-------- PROVIDED DATA --------
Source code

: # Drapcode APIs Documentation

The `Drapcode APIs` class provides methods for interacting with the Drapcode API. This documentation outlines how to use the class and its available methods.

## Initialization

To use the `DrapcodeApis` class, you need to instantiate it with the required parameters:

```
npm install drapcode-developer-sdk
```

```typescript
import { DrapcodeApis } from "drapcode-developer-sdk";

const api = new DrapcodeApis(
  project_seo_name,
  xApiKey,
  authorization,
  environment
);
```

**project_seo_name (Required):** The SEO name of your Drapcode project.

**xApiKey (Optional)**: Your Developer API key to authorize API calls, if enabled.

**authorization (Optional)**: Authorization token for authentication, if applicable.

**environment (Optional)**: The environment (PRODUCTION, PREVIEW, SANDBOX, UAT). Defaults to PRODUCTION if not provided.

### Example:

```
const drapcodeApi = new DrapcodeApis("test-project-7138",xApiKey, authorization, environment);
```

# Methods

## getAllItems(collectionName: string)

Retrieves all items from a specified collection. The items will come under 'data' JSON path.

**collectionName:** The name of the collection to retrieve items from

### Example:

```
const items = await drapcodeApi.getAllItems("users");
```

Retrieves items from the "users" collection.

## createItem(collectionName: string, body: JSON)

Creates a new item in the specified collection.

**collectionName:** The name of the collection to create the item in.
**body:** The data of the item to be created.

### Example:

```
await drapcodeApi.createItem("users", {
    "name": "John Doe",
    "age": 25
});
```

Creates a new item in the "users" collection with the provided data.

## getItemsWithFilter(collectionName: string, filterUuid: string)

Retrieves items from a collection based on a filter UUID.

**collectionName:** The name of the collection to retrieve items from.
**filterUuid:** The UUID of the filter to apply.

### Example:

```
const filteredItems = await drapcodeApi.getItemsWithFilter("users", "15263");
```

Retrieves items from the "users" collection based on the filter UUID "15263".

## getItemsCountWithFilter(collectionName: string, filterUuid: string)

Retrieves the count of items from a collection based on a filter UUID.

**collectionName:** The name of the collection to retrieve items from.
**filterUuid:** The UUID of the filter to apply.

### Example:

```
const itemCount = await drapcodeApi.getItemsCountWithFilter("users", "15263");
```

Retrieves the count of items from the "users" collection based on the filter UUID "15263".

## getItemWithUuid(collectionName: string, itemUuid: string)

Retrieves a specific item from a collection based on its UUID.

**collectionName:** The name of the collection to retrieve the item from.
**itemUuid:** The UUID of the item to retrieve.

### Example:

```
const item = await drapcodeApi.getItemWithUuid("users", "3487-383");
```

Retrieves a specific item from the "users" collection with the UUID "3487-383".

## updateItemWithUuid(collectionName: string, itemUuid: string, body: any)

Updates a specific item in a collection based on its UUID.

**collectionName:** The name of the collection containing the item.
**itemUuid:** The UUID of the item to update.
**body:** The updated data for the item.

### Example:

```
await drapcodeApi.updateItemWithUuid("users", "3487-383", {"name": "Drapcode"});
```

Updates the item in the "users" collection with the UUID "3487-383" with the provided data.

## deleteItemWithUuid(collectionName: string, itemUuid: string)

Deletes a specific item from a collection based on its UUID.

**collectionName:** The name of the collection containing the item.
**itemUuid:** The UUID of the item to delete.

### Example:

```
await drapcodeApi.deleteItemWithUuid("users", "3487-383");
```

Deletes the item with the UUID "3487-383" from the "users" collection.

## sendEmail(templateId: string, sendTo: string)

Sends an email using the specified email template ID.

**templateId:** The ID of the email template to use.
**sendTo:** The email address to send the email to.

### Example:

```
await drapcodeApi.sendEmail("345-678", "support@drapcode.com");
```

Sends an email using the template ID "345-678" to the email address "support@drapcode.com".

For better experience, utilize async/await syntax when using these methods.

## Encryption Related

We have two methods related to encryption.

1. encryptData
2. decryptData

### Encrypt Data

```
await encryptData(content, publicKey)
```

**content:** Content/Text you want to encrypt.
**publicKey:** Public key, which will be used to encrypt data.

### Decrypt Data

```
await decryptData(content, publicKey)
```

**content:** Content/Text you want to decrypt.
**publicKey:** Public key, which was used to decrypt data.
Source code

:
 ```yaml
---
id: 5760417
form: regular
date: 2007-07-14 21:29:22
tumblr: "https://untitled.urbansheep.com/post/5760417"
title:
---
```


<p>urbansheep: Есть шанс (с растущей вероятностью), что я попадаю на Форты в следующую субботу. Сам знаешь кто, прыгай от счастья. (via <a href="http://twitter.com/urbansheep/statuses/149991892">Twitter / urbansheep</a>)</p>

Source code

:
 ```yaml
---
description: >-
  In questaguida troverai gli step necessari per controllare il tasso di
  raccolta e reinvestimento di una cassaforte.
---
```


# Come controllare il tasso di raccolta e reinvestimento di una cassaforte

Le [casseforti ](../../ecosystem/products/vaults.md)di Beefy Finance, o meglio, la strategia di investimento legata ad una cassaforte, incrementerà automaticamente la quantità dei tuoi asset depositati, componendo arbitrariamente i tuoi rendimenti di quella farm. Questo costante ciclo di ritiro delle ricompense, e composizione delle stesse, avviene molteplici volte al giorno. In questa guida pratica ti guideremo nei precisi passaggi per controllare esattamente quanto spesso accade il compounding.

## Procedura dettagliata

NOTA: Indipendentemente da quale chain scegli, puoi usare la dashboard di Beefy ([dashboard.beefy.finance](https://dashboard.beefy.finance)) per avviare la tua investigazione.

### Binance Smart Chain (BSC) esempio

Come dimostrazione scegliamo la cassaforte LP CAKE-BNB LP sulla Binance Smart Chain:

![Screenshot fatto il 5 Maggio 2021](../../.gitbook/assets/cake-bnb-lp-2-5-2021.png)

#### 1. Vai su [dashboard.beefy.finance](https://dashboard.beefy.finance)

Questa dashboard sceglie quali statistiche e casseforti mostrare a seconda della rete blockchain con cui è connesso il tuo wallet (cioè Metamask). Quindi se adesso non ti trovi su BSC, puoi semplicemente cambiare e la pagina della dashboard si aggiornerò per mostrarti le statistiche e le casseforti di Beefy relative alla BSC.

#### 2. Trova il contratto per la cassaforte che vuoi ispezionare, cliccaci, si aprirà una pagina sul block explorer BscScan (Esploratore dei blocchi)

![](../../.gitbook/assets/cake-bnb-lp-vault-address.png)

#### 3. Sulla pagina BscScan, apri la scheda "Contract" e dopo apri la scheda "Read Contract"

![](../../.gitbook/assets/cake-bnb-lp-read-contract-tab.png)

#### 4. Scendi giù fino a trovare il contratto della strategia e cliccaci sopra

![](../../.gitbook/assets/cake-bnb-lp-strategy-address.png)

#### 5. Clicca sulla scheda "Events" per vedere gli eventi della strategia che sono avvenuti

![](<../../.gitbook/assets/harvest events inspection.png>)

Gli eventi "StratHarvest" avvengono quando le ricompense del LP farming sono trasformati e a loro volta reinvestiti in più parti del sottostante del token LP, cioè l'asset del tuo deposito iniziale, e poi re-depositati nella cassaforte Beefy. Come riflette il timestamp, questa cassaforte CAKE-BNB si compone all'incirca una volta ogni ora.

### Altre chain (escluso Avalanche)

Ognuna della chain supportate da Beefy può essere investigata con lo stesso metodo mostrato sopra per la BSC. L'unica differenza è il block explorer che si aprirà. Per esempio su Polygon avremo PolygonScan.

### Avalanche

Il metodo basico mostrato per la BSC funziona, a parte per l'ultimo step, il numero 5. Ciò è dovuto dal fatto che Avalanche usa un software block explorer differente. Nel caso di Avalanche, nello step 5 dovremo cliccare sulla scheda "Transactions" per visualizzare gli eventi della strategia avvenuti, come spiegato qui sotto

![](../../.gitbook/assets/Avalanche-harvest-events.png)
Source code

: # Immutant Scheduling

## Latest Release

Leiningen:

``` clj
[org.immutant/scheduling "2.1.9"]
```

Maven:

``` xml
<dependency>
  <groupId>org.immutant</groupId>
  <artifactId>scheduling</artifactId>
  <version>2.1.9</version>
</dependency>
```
--------
**TASK ITEM**: The answer should consist of every line from the listing above that includes the word "based".

**FINAL ANSWER**:
Retrieves items from a collection based on a filter UUID.
Retrieves items from the "users" collection based on the filter UUID "15263".
Retrieves the count of items from a collection based on a filter UUID.
Retrieves the count of items from the "users" collection based on the filter UUID "15263".
Retrieves a specific item from a collection based on its UUID.
Updates a specific item in a collection based on its UUID.
Deletes a specific item from a collection based on its UUID.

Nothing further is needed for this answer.